Copy each line of the records that holds the string "Sigma".

═══

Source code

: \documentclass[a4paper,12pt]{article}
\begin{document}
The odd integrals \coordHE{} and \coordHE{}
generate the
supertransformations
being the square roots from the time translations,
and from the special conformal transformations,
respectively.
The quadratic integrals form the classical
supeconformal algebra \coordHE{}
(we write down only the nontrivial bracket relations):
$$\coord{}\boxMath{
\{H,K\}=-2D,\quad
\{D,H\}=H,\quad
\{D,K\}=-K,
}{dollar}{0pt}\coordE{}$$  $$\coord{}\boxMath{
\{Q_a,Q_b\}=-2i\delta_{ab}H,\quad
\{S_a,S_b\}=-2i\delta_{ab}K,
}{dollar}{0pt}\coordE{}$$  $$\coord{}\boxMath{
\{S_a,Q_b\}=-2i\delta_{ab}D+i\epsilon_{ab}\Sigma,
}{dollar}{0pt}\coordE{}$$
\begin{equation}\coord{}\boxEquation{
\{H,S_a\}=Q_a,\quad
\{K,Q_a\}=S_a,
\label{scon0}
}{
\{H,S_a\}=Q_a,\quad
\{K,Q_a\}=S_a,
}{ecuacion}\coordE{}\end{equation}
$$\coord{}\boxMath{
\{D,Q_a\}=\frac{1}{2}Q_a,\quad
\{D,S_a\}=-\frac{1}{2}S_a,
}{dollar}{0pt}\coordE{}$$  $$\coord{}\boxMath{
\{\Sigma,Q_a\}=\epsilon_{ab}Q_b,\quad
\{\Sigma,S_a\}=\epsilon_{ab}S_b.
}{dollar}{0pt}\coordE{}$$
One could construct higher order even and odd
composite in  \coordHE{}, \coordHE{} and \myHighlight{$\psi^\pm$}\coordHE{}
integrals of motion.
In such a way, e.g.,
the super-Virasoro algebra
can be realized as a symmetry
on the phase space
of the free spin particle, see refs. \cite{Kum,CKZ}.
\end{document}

═══

### Result of this exercise
\{S_a,Q_b\}=-2i\delta_{ab}D+i\epsilon_{ab}\Sigma,
\{\Sigma,Q_a\}=\epsilon_{ab}Q_b,\quad
\{\Sigma,S_a\}=\epsilon_{ab}S_b.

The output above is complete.